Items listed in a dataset
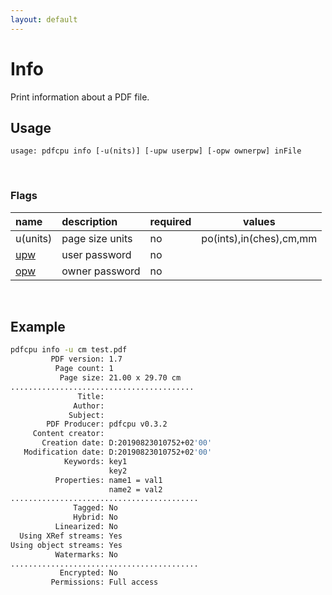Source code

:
 ```yaml
---
layout: default
---
```


# Info

Print information about a PDF file.

## Usage

```
usage: pdfcpu info [-u(nits)] [-upw userpw] [-opw ownerpw] inFile
```

<br>

### Flags

| name                             | description       | required | values
|:---------------------------------|:------------------|:---------|-------
| u(units)                         | page size units   | no       |po(ints),in(ches),cm,mm
| [upw](../getting_started/common_flags.md)     | user password     | no
| [opw](../getting_started/common_flags.md)     | owner password    | no

<br>

## Example

```sh
pdfcpu info -u cm test.pdf
         PDF version: 1.7
          Page count: 1
           Page size: 21.00 x 29.70 cm
.........................................
               Title:
              Author:
             Subject:
        PDF Producer: pdfcpu v0.3.2
     Content creator:
       Creation date: D:20190823010752+02'00'
   Modification date: D:20190823010752+02'00'
            Keywords: key1
                      key2
          Properties: name1 = val1
                      name2 = val2
..........................................
              Tagged: No
              Hybrid: No
          Linearized: No
  Using XRef streams: Yes
Using object streams: Yes
          Watermarks: No
..........................................
           Encrypted: No
         Permissions: Full access
```
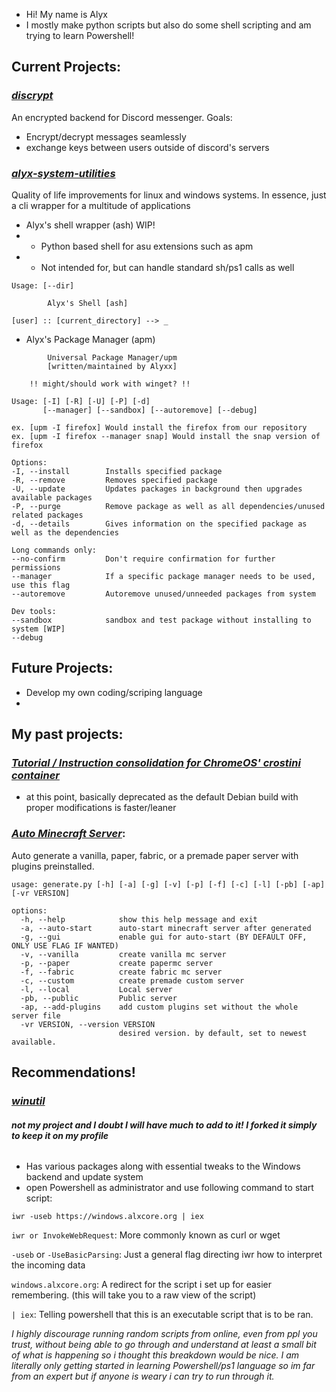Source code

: - Hi! My name is Alyx
- I mostly make python scripts but also do some shell scripting and am trying to learn Powershell!

## Current Projects:

### *[discrypt](https://github.com/alyxxox/discrypt)*
An encrypted backend for Discord messenger.
Goals:
- Encrypt/decrypt messages seamlessly
- exchange keys between users outside of discord's servers

### *[alyx-system-utilities](https://github.com/7fours/alyx-system-utilities)*
Quality of life improvements for linux and windows systems. In essence, just a cli wrapper for a multitude of applications
- Alyx's shell wrapper (ash) WIP!
- - Python based shell for asu extensions such as apm
- - Not intended for, but can handle standard sh/ps1 calls as well
```
Usage: [--dir]
```
```
        Alyx's Shell [ash]
        
[user] :: [current_directory] --> _ 
```

- Alyx's Package Manager (apm)
```
        Universal Package Manager/upm     
        [written/maintained by Alyxx]
        
    !! might/should work with winget? !!

Usage: [-I] [-R] [-U] [-P] [-d]
       [--manager] [--sandbox] [--autoremove] [--debug]
       
ex. [upm -I firefox] Would install the firefox from our repository
ex. [upm -I firefox --manager snap] Would install the snap version of firefox

Options:
-I, --install        Installs specified package
-R, --remove         Removes specified package
-U, --update         Updates packages in background then upgrades available packages
-P, --purge          Remove package as well as all dependencies/unused related packages
-d, --details        Gives information on the specified package as well as the dependencies

Long commands only:
--no-confirm         Don't require confirmation for further permissions
--manager            If a specific package manager needs to be used, use this flag
--autoremove         Autoremove unused/unneeded packages from system

Dev tools:
--sandbox            sandbox and test package without installing to system [WIP]
--debug
```

## Future Projects:

- Develop my own coding/scriping language
- 

## My past projects:

### *[Tutorial / Instruction consolidation for ChromeOS' crostini container](https://github.com/7fours/crostini)*
- at this point, basically deprecated as the default Debian build with proper modifications is faster/leaner

### *[Auto Minecraft Server](https://github.com/7fours/auto-mcserver)*:
Auto generate a vanilla, paper, fabric, or a premade paper server with plugins preinstalled.

```
usage: generate.py [-h] [-a] [-g] [-v] [-p] [-f] [-c] [-l] [-pb] [-ap] [-vr VERSION]

options:
  -h, --help            show this help message and exit
  -a, --auto-start      auto-start minecraft server after generated
  -g, --gui             enable gui for auto-start (BY DEFAULT OFF, ONLY USE FLAG IF WANTED)
  -v, --vanilla         create vanilla mc server
  -p, --paper           create papermc server
  -f, --fabric          create fabric mc server
  -c, --custom          create premade custom server
  -l, --local           Local server
  -pb, --public         Public server
  -ap, --add-plugins    add custom plugins set without the whole server file
  -vr VERSION, --version VERSION
                        desired version. by default, set to newest available.
```
## Recommendations!
### *[winutil](https://github.com/7fours/winutil)* 
###### ***not my project and I doubt I will have much to add to it! I forked it simply to keep it on my profile***
- Has various packages along with essential tweaks to the Windows backend and update system
- open Powershell as administrator and use following command to start script:

```
iwr -useb https://windows.alxcore.org | iex
```
`iwr or InvokeWebRequest`: More commonly known as curl or wget

`-useb` or `-UseBasicParsing`: Just a general flag directing iwr how to interpret the incoming data

`windows.alxcore.org`: A redirect for the script i set up for easier remembering. (this will take you to a raw view of the script)

`| iex`: Telling powershell that this is an executable script that is to be ran.

*I highly discourage running random scripts from online, even from ppl you trust, without being able to go through and understand at least a small bit of what is happening so i thought this breakdown would be nice. I am literally only getting started in learning Powershell/ps1 language so im far from an expert but if anyone is weary i can try to run through it.*

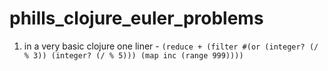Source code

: # phills_clojure_euler_problems

1. in a very basic clojure one liner - ```(reduce + (filter #(or (integer? (/ % 3)) (integer? (/ % 5))) (map inc (range 999))))```
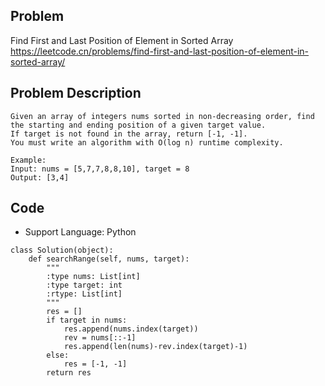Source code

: ## Problem
Find First and Last Position of Element in Sorted Array
https://leetcode.cn/problems/find-first-and-last-position-of-element-in-sorted-array/

## Problem Description
```
Given an array of integers nums sorted in non-decreasing order, find the starting and ending position of a given target value.
If target is not found in the array, return [-1, -1].
You must write an algorithm with O(log n) runtime complexity.

Example:
Input: nums = [5,7,7,8,8,10], target = 8
Output: [3,4]
```

## Code

- Support Language: Python

```
class Solution(object):
    def searchRange(self, nums, target):
        """
        :type nums: List[int]
        :type target: int
        :rtype: List[int]
        """
        res = []
        if target in nums:
            res.append(nums.index(target))
            rev = nums[::-1]
            res.append(len(nums)-rev.index(target)-1)
        else:
            res = [-1, -1]
        return res
```
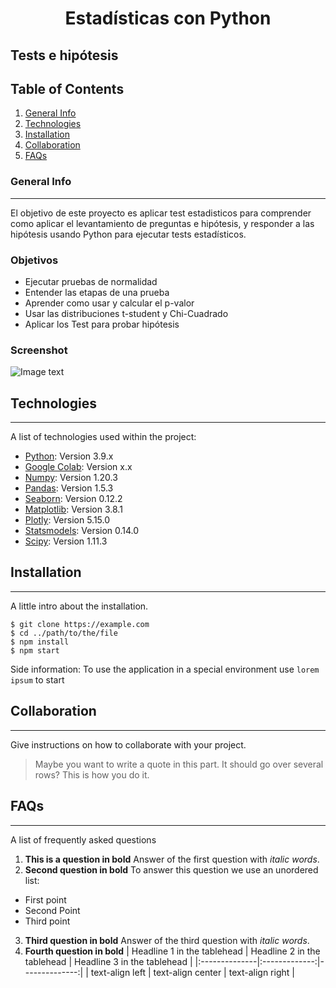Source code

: <h1 align='center'>
 <b>Estadísticas con Python</b>
</h1>
 

## **Tests e hipótesis**


## Table of Contents
1. [General Info](#general-info)
2. [Technologies](#technologies)
3. [Installation](#installation)
4. [Collaboration](#collaboration)
5. [FAQs](#faqs)
### General Info
***
El objetivo de este proyecto es aplicar test estadisticos para comprender como aplicar el levantamiento de preguntas e hipótesis, y responder a las hipótesis usando Python para ejecutar tests estadísticos.

### Objetivos
- Ejecutar pruebas de normalidad
- Entender las etapas de una prueba
- Aprender como usar y calcular el p-valor
- Usar las distribuciones t-student y Chi-Cuadrado
- Aplicar los Test para probar hipótesis

### Screenshot
![Image text](https://www.united-internet.de/fileadmin/user_upload/Brands/Downloads/Logo_IONOS_by.jpg)
## Technologies
***
A list of technologies used within the project:
* [Python](https://example.com): Version 3.9.x
* [Google Colab](https://example.com): Version x.x
* [Numpy](http://www.numpy.org/): Version 1.20.3
* [Pandas](https://pandas.pydata.org/): Version 1.5.3
* [Seaborn](https://seaborn.pydata.org/tutorial.html): Version 0.12.2
* [Matplotlib](https://matplotlib.org/stable/): Version 3.8.1
* [Plotly](https://matplotlib.org/stable/): Version 5.15.0
* [Statsmodels](https://www.statsmodels.org/stable/index.html): Version 0.14.0
* [Scipy](https://docs.scipy.org/doc/scipy/): Version 1.11.3

## Installation
***
A little intro about the installation. 
```
$ git clone https://example.com
$ cd ../path/to/the/file
$ npm install
$ npm start
```
Side information: To use the application in a special environment use ```lorem ipsum``` to start
## Collaboration
***
Give instructions on how to collaborate with your project.
> Maybe you want to write a quote in this part. 
> It should go over several rows?
> This is how you do it.
## FAQs
***
A list of frequently asked questions
1. **This is a question in bold**
Answer of the first question with _italic words_. 
2. __Second question in bold__ 
To answer this question we use an unordered list:
* First point
* Second Point
* Third point
3. **Third question in bold**
Answer of the third question with *italic words*.
4. **Fourth question in bold**
| Headline 1 in the tablehead | Headline 2 in the tablehead | Headline 3 in the tablehead |
|:--------------|:-------------:|--------------:|
| text-align left | text-align center | text-align right |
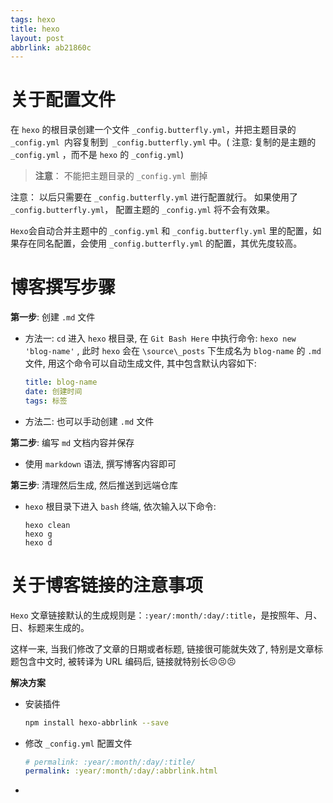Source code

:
 ```yaml
---
tags: hexo
title: hexo
layout: post
abbrlink: ab21860c
---
```




# 关于配置文件

在 `hexo` 的根目录创建一个文件 `_config.butterfly.yml`，并把主题目录的 `_config.yml `内容复制到` _config.butterfly.yml` 中。( 注意: 复制的是主題的 `_config.yml` ，而不是 `hexo` 的 `_config.yml`)

> **注意**： 不能把主題目录的 `_config.yml `删掉

注意： 以后只需要在 `_config.butterfly.yml` 进行配置就行。
如果使用了 `_config.butterfly.yml`， 配置主题的 `_config.yml` 将不会有效果。

`Hexo`会自动合并主题中的 `_config.yml` 和 `_config.butterfly.yml` 里的配置，如果存在同名配置，会使用 `_config.butterfly.yml` 的配置，其优先度较高。



# 博客撰写步骤

**第一步**: 创建 `.md` 文件

+ 方法一: `cd` 进入 `hexo` 根目录, 在 `Git Bash Here` 中执行命令: `hexo new 'blog-name'` , 此时 `hexo` 会在 `\source\_posts` 下生成名为 `blog-name` 的 `.md` 文件, 用这个命令可以自动生成文件, 其中包含默认内容如下:

  ```yaml
  title: blog-name
  date: 创建时间
  tags: 标签
  ```

+ 方法二: 也可以手动创建 `.md` 文件

**第二步**: 编写 `md` 文档内容并保存

+ 使用 `markdown` 语法, 撰写博客内容即可

**第三步**: 清理然后生成, 然后推送到远端仓库

+ `hexo` 根目录下进入 `bash` 终端, 依次输入以下命令:

  ```shell
  hexo clean
  hexo g
  hexo d
  ```

  

# 关于博客链接的注意事项

`Hexo` 文章链接默认的生成规则是：`:year/:month/:day/:title`，是按照年、月、日、标题来生成的。

这样一来, 当我们修改了文章的日期或者标题, 链接很可能就失效了, 特别是文章标题包含中文时, 被转译为 URL 编码后, 链接就特别长😣😣😣

**解决方案**

+ 安装插件

  ```bash
  npm install hexo-abbrlink --save
  ```

+ 修改 `_config.yml` 配置文件

  ```yml
  # permalink: :year/:month/:day/:title/
  permalink: :year/:month/:day/:abbrlink.html
  ```

+ 
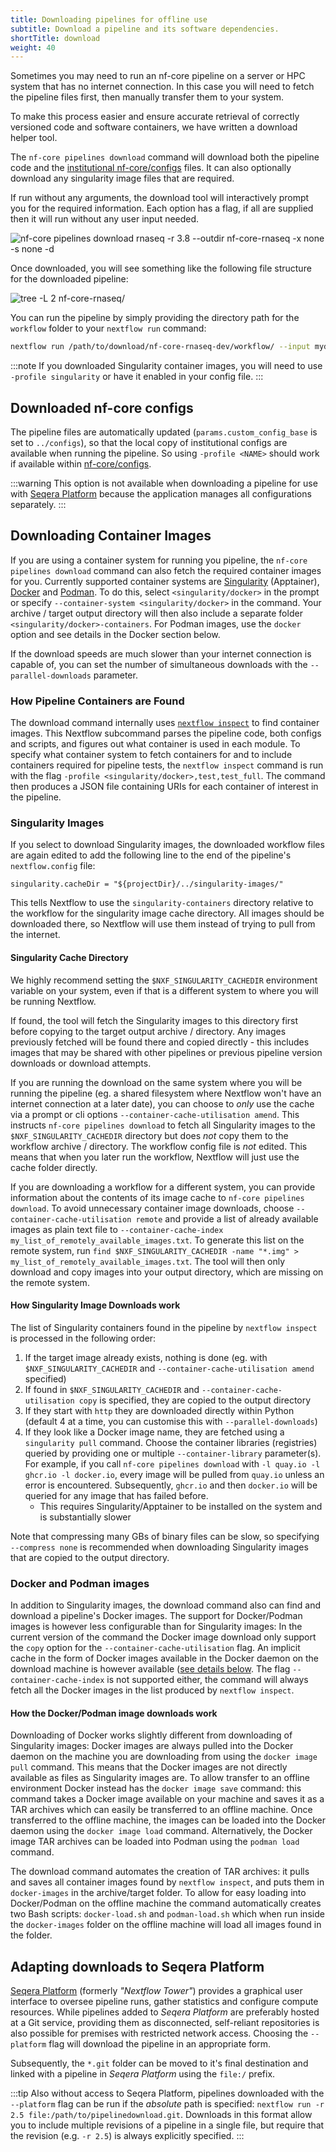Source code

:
 ```yaml
---
title: Downloading pipelines for offline use
subtitle: Download a pipeline and its software dependencies.
shortTitle: download
weight: 40
---
```


Sometimes you may need to run an nf-core pipeline on a server or HPC system that has no internet connection.
In this case you will need to fetch the pipeline files first, then manually transfer them to your system.

To make this process easier and ensure accurate retrieval of correctly versioned code and software containers, we have written a download helper tool.

The `nf-core pipelines download` command will download both the pipeline code and the [institutional nf-core/configs](https://github.com/nf-core/configs) files. It can also optionally download any singularity image files that are required.

If run without any arguments, the download tool will interactively prompt you for the required information.
Each option has a flag, if all are supplied then it will run without any user input needed.

<!-- RICH-CODEX
working_dir: tmp
-->

![`nf-core pipelines download rnaseq -r 3.8 --outdir nf-core-rnaseq -x none -s none -d`](/images/tools/nf-core-download.svg)

Once downloaded, you will see something like the following file structure for the downloaded pipeline:

<!-- RICH-CODEX
working_dir: tmp
-->

![`tree -L 2 nf-core-rnaseq/`](/images/tools/nf-core-download-tree.svg)

You can run the pipeline by simply providing the directory path for the `workflow` folder to your `nextflow run` command:

```bash
nextflow run /path/to/download/nf-core-rnaseq-dev/workflow/ --input mydata.csv --outdir results  # usual parameters here
```

:::note
If you downloaded Singularity container images, you will need to use `-profile singularity` or have it enabled in your config file.
:::

## Downloaded nf-core configs

The pipeline files are automatically updated (`params.custom_config_base` is set to `../configs`), so that the local copy of institutional configs are available when running the pipeline.
So using `-profile <NAME>` should work if available within [nf-core/configs](https://github.com/nf-core/configs).

:::warning
This option is not available when downloading a pipeline for use with [Seqera Platform](#adapting-downloads-to-seqera-platform) because the application manages all configurations separately.
:::

## Downloading Container Images

If you are using a container system for running you pipeline, the `nf-core pipelines download` command can also fetch the required container images for you.
Currently supported container systems are [Singularity](https://apptainer.org) (Apptainer), [Docker](https://www.docker.com/) and [Podman](https://podman.io/).
To do this, select `<singularity/docker>` in the prompt or specify `--container-system <singularity/docker>` in the command.
Your archive / target output directory will then also include a separate folder `<singularity/docker>-containers`.
For Podman images, use the `docker` option and see details in the Docker section below.

If the download speeds are much slower than your internet connection is capable of, you can set the number of simultaneous downloads with the  `--parallel-downloads` parameter.

### How Pipeline Containers are Found

The download command internally uses [`nextflow inspect`](https://www.nextflow.io/docs/latest/reference/cli.html#inspect) to find container images.
This Nextflow subcommand parses the pipeline code, both configs and scripts, and figures out what container is used in each module.
To specify what container system to fetch containers for and to include containers required for pipeline tests, the `nextflow inspect` command is run with the flag `-profile <singularity/docker>,test,test_full`.
The command then produces a JSON file containing URIs for each container of interest in the pipeline.

### Singularity Images

If you select to download Singularity images, the downloaded workflow files are again edited to add the following line to the end of the pipeline's `nextflow.config` file:

```nextflow
singularity.cacheDir = "${projectDir}/../singularity-images/"
```

This tells Nextflow to use the `singularity-containers` directory relative to the workflow for the singularity image cache directory.
All images should be downloaded there, so Nextflow will use them instead of trying to pull from the internet.

#### Singularity Cache Directory

We highly recommend setting the `$NXF_SINGULARITY_CACHEDIR` environment variable on your system, even if that is a different system to where you will be running Nextflow.

If found, the tool will fetch the Singularity images to this directory first before copying to the target output archive / directory.
Any images previously fetched will be found there and copied directly - this includes images that may be shared with other pipelines or previous pipeline version downloads or download attempts.

If you are running the download on the same system where you will be running the pipeline (eg. a shared filesystem where Nextflow won't have an internet connection at a later date), you can choose to _only_ use the cache via a prompt or cli options `--container-cache-utilisation amend`. This instructs `nf-core pipelines download` to fetch all Singularity images to the `$NXF_SINGULARITY_CACHEDIR` directory but does _not_ copy them to the workflow archive / directory. The workflow config file is _not_ edited. This means that when you later run the workflow, Nextflow will just use the cache folder directly.

If you are downloading a workflow for a different system, you can provide information about the contents of its image cache to `nf-core pipelines download`. To avoid unnecessary container image downloads, choose `--container-cache-utilisation remote` and provide a list of already available images as plain text file to `--container-cache-index my_list_of_remotely_available_images.txt`. To generate this list on the remote system, run `find $NXF_SINGULARITY_CACHEDIR -name "*.img" > my_list_of_remotely_available_images.txt`. The tool will then only download and copy images into your output directory, which are missing on the remote system.

#### How Singularity Image Downloads work

The list of Singularity containers found in the pipeline by `nextflow inspect` is processed in the following order:

1. If the target image already exists, nothing is done (eg. with `$NXF_SINGULARITY_CACHEDIR` and `--container-cache-utilisation amend` specified)
2. If found in `$NXF_SINGULARITY_CACHEDIR` and `--container-cache-utilisation copy` is specified, they are copied to the output directory
3. If they start with `http` they are downloaded directly within Python (default 4 at a time, you can customise this with `--parallel-downloads`)
4. If they look like a Docker image name, they are fetched using a `singularity pull` command. Choose the container libraries (registries) queried by providing one or multiple `--container-library` parameter(s). For example, if you call `nf-core pipelines download` with `-l quay.io -l ghcr.io -l docker.io`, every image will be pulled from `quay.io` unless an error is encountered. Subsequently, `ghcr.io` and then `docker.io` will be queried for any image that has failed before.
   - This requires Singularity/Apptainer to be installed on the system and is substantially slower

Note that compressing many GBs of binary files can be slow, so specifying `--compress none` is recommended when downloading Singularity images that are copied to the output directory.

### Docker and Podman images

In addition to Singularity images, the download command also can find and download a pipeline's Docker images.
The support for Docker/Podman images is however less configurable than for Singularity images:
In the current version of the command the Docker image download only support the `copy` option for the `--container-cache-utilisation` flag.
An implicit cache in the form of Docker images available in the Docker daemon on the download machine is however available ([see details below](#how-the-dockerpodman-image-downloads-work).
The flag `--container-cache-index` is not supported either, the command will always fetch all the Docker images in the list produced by `nextflow inspect`.

#### How the Docker/Podman image downloads work

Downloading of Docker works slightly different from downloading of Singularity images:
Docker images are always pulled into the Docker daemon on the machine you are downloading from using the `docker image pull` command.
This means that the Docker images are not directly available as files as Singularity images are.
To allow transfer to an offline environment Docker instead has the `docker image save` command: this command takes a Docker image available on your machine and saves it as a TAR archives which can easily be transferred to an offline machine.
Once transferred to the offline machine, the images can be loaded into the Docker daemon using the `docker image load` command.
Alternatively, the Docker image TAR archives can be loaded into Podman using the `podman load` command.

The download command automates the creation of TAR archives: it pulls and saves all container images found by `nextflow inspect`, and puts them in `docker-images` in the archive/target folder.
To allow for easy loading into Docker/Podman on the offline machine the command automatically creates two Bash scripts: `docker-load.sh` and `podman-load.sh` which when run inside the `docker-images` folder on the offline machine will load all images found in the folder.

## Adapting downloads to Seqera Platform

[Seqera Platform](https://seqera.io/platform/) (formerly _"Nextflow Tower"_) provides a graphical user interface to oversee pipeline runs, gather statistics and configure compute resources. While pipelines added to _Seqera Platform_ are preferably hosted at a Git service, providing them as disconnected, self-reliant repositories is also possible for premises with restricted network access. Choosing the `--platform` flag will download the pipeline in an appropriate form.

Subsequently, the `*.git` folder can be moved to it's final destination and linked with a pipeline in _Seqera Platform_ using the `file:/` prefix.

:::tip
Also without access to Seqera Platform, pipelines downloaded with the `--platform` flag can be run if the _absolute_ path is specified: `nextflow run -r 2.5 file:/path/to/pipelinedownload.git`.
Downloads in this format allow you to include multiple revisions of a pipeline in a single file, but require that the revision (e.g. `-r 2.5`) is always explicitly specified.
:::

TASK PROMPT
Since the pictures are not part of the copy, please transcribe only the lines above from the one with "run through it.*" through the one with "### Screenshot", exactly and with both ends.

SOLUTION FOR THIS EXERCISE
*I highly discourage running random scripts from online, even from ppl you trust, without being able to go through and understand at least a small bit of what is happening so i thought this breakdown would be nice. I am literally only getting started in learning Powershell/ps1 language so im far from an expert but if anyone is weary i can try to run through it.*

Source code

: # phills_clojure_euler_problems

1. in a very basic clojure one liner - ```(reduce + (filter #(or (integer? (/ % 3)) (integer? (/ % 5))) (map inc (range 999))))```
Source code

: ## Problem
Find First and Last Position of Element in Sorted Array
https://leetcode.cn/problems/find-first-and-last-position-of-element-in-sorted-array/

## Problem Description
```
Given an array of integers nums sorted in non-decreasing order, find the starting and ending position of a given target value.
If target is not found in the array, return [-1, -1].
You must write an algorithm with O(log n) runtime complexity.

Example:
Input: nums = [5,7,7,8,8,10], target = 8
Output: [3,4]
```

## Code

- Support Language: Python

```
class Solution(object):
    def searchRange(self, nums, target):
        """
        :type nums: List[int]
        :type target: int
        :rtype: List[int]
        """
        res = []
        if target in nums:
            res.append(nums.index(target))
            rev = nums[::-1]
            res.append(len(nums)-rev.index(target)-1)
        else:
            res = [-1, -1]
        return res
```
Source code

: <h1 align='center'>
 <b>Estadísticas con Python</b>
</h1>
 

## **Tests e hipótesis**


## Table of Contents
1. [General Info](#general-info)
2. [Technologies](#technologies)
3. [Installation](#installation)
4. [Collaboration](#collaboration)
5. [FAQs](#faqs)
### General Info
***
El objetivo de este proyecto es aplicar test estadisticos para comprender como aplicar el levantamiento de preguntas e hipótesis, y responder a las hipótesis usando Python para ejecutar tests estadísticos.

### Objetivos
- Ejecutar pruebas de normalidad
- Entender las etapas de una prueba
- Aprender como usar y calcular el p-valor
- Usar las distribuciones t-student y Chi-Cuadrado
- Aplicar los Test para probar hipótesis

### Screenshot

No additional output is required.